I have 2, both do agility when 'mom' has the money & time to go, one works stock, the other plots to rule the world, lol. They LOVE hiking and exploring and are great dogs. I love the breed and would love another but my hubby is set on getting a Malinois as our next pup.

My pretty girl this week with the wind in her ears, lol. I tried to get them with them straight up but it didn't happen, lol






and my boy after stealing the squirrel from me because he was tired and wanted to quit playing fetch, lol...he goes hide on the back steps






And all of my loves, but I cut hubby out of the pic because he'd kick my butt from here to Sunday for showing his face on the internet


----------



## chandab (Feb 18, 2013)

circlesinthesand said:


> I have 2, both do agility when 'mom' has the money & time to go, one works stock, the other plots to rule the world, lol. They LOVE hiking and exploring and are great dogs. I love the breed and would love another but my hubby is set on getting a Malinois as our next pup.
> 
> My pretty girl this week with the wind in her ears, lol. I tried to get them with them straight up but it didn't happen, lol
> 
> ...


Beautiful dogs.

My hubby would probably do the same if I posted his pic.


----------



## JennyB (Feb 21, 2013)

My husband Mel raised standard Aussie's for 20-years and wouldn't think of getting another breed. I have also had one and they can be wonderful dogs, good with kids and fun to play with. Very smart and they love to talk in their very own special language. We still have one Aussie left and she is a 12-year-old and had many top puppies for Mel. They live a long time and are tough dogs. A breed that will be your best friend.

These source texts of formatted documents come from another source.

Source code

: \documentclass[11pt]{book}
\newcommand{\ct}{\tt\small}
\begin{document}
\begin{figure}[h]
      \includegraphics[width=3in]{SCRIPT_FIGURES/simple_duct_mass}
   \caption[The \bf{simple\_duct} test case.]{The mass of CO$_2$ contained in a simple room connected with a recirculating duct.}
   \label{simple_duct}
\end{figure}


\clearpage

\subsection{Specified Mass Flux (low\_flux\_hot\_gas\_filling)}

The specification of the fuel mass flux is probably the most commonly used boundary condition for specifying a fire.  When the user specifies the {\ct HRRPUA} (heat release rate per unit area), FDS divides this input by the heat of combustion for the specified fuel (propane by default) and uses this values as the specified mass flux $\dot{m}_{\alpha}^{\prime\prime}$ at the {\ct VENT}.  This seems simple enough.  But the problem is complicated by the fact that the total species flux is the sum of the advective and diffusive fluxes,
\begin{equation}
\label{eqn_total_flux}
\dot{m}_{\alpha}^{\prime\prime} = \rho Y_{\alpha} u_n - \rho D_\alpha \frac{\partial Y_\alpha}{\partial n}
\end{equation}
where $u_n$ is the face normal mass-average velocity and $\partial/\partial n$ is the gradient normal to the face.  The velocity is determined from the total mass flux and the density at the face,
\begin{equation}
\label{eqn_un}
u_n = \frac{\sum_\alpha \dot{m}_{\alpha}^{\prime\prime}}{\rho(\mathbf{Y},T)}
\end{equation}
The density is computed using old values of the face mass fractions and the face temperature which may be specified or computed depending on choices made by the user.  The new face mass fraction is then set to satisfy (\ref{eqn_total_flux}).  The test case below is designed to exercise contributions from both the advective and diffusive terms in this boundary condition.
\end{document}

Good luck with your new puppy




I love puppies, but we have decided that we are not going to get any more dogs after the 2 we have pass because it's just so darn heart-breaking to loose them............Expose her to everything, take her with you everywhere you go and throughly ENJOY her...she will LOVE you forever!





Many Blessings,

Jenny


----------



## HGFarm (Feb 26, 2013)

My first dog was half, and half Border Collie. What a wonderful dog he was! And yes, high energy but not to the point of 'no stop signs', LOL I had a purebred female for a while that was a great dog- great watch dog but a sweetheart with the family. I will be getting another this summer.... half Mini Aussie and half BC. I have a purebred BC now. Love them all!! Very smart, great companions, working dogs, family dogs and watch dogs.


----------



## Jenna (Feb 26, 2013)

I'm getting so excited. I go to Massachusetts this weekend to meet the litter


----------